Dataset entries —
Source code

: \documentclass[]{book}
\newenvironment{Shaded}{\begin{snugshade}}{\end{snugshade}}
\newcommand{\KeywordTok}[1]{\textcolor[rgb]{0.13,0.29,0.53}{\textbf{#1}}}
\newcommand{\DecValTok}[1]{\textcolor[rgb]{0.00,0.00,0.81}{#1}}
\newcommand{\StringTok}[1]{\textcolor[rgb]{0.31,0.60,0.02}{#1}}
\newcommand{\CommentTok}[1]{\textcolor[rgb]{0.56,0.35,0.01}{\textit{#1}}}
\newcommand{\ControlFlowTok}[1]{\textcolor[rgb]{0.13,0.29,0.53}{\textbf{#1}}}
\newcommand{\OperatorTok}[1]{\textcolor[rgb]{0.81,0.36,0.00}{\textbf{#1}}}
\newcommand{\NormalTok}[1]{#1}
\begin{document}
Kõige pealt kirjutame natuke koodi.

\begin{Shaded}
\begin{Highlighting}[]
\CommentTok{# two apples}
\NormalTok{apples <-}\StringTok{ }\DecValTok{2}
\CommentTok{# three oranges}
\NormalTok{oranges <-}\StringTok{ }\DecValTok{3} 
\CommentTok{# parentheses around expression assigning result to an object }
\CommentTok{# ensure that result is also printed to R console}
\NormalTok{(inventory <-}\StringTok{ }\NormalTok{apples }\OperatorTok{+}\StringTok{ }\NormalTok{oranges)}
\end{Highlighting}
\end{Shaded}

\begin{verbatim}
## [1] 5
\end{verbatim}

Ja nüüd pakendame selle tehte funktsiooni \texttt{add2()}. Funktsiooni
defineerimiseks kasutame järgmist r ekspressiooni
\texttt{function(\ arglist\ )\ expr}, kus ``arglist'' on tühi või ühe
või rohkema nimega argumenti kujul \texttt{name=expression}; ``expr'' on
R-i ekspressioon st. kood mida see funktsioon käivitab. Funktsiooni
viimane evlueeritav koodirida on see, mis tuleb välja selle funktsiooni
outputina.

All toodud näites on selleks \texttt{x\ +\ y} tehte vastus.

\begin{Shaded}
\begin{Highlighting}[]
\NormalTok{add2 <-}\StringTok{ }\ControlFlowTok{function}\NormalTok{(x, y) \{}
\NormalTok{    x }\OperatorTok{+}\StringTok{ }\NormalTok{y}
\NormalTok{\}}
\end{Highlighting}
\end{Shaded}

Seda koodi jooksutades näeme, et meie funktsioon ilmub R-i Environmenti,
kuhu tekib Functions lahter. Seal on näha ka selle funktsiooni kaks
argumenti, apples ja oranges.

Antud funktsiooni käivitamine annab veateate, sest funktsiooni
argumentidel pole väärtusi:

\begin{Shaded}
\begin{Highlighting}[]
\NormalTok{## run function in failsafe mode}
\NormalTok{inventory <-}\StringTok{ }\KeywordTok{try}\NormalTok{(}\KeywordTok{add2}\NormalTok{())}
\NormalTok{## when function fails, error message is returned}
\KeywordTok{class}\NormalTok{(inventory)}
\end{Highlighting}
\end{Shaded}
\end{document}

Exercise objective — Without changing anything, repeat every record above.

Answer to this problem —
Source code

: \documentclass[]{book}
\newenvironment{Shaded}{\begin{snugshade}}{\end{snugshade}}
\newcommand{\KeywordTok}[1]{\textcolor[rgb]{0.13,0.29,0.53}{\textbf{#1}}}
\newcommand{\DecValTok}[1]{\textcolor[rgb]{0.00,0.00,0.81}{#1}}
\newcommand{\StringTok}[1]{\textcolor[rgb]{0.31,0.60,0.02}{#1}}
\newcommand{\CommentTok}[1]{\textcolor[rgb]{0.56,0.35,0.01}{\textit{#1}}}
\newcommand{\ControlFlowTok}[1]{\textcolor[rgb]{0.13,0.29,0.53}{\textbf{#1}}}
\newcommand{\OperatorTok}[1]{\textcolor[rgb]{0.81,0.36,0.00}{\textbf{#1}}}
\newcommand{\NormalTok}[1]{#1}
\begin{document}
Kõige pealt kirjutame natuke koodi.

\begin{Shaded}
\begin{Highlighting}[]
\CommentTok{# two apples}
\NormalTok{apples <-}\StringTok{ }\DecValTok{2}
\CommentTok{# three oranges}
\NormalTok{oranges <-}\StringTok{ }\DecValTok{3} 
\CommentTok{# parentheses around expression assigning result to an object }
\CommentTok{# ensure that result is also printed to R console}
\NormalTok{(inventory <-}\StringTok{ }\NormalTok{apples }\OperatorTok{+}\StringTok{ }\NormalTok{oranges)}
\end{Highlighting}
\end{Shaded}

\begin{verbatim}
## [1] 5
\end{verbatim}

Ja nüüd pakendame selle tehte funktsiooni \texttt{add2()}. Funktsiooni
defineerimiseks kasutame järgmist r ekspressiooni
\texttt{function(\ arglist\ )\ expr}, kus ``arglist'' on tühi või ühe
või rohkema nimega argumenti kujul \texttt{name=expression}; ``expr'' on
R-i ekspressioon st. kood mida see funktsioon käivitab. Funktsiooni
viimane evlueeritav koodirida on see, mis tuleb välja selle funktsiooni
outputina.

All toodud näites on selleks \texttt{x\ +\ y} tehte vastus.

\begin{Shaded}
\begin{Highlighting}[]
\NormalTok{add2 <-}\StringTok{ }\ControlFlowTok{function}\NormalTok{(x, y) \{}
\NormalTok{    x }\OperatorTok{+}\StringTok{ }\NormalTok{y}
\NormalTok{\}}
\end{Highlighting}
\end{Shaded}

Seda koodi jooksutades näeme, et meie funktsioon ilmub R-i Environmenti,
kuhu tekib Functions lahter. Seal on näha ka selle funktsiooni kaks
argumenti, apples ja oranges.

Antud funktsiooni käivitamine annab veateate, sest funktsiooni
argumentidel pole väärtusi:

\begin{Shaded}
\begin{Highlighting}[]
\NormalTok{## run function in failsafe mode}
\NormalTok{inventory <-}\StringTok{ }\KeywordTok{try}\NormalTok{(}\KeywordTok{add2}\NormalTok{())}
\NormalTok{## when function fails, error message is returned}
\KeywordTok{class}\NormalTok{(inventory)}
\end{Highlighting}
\end{Shaded}
\end{document}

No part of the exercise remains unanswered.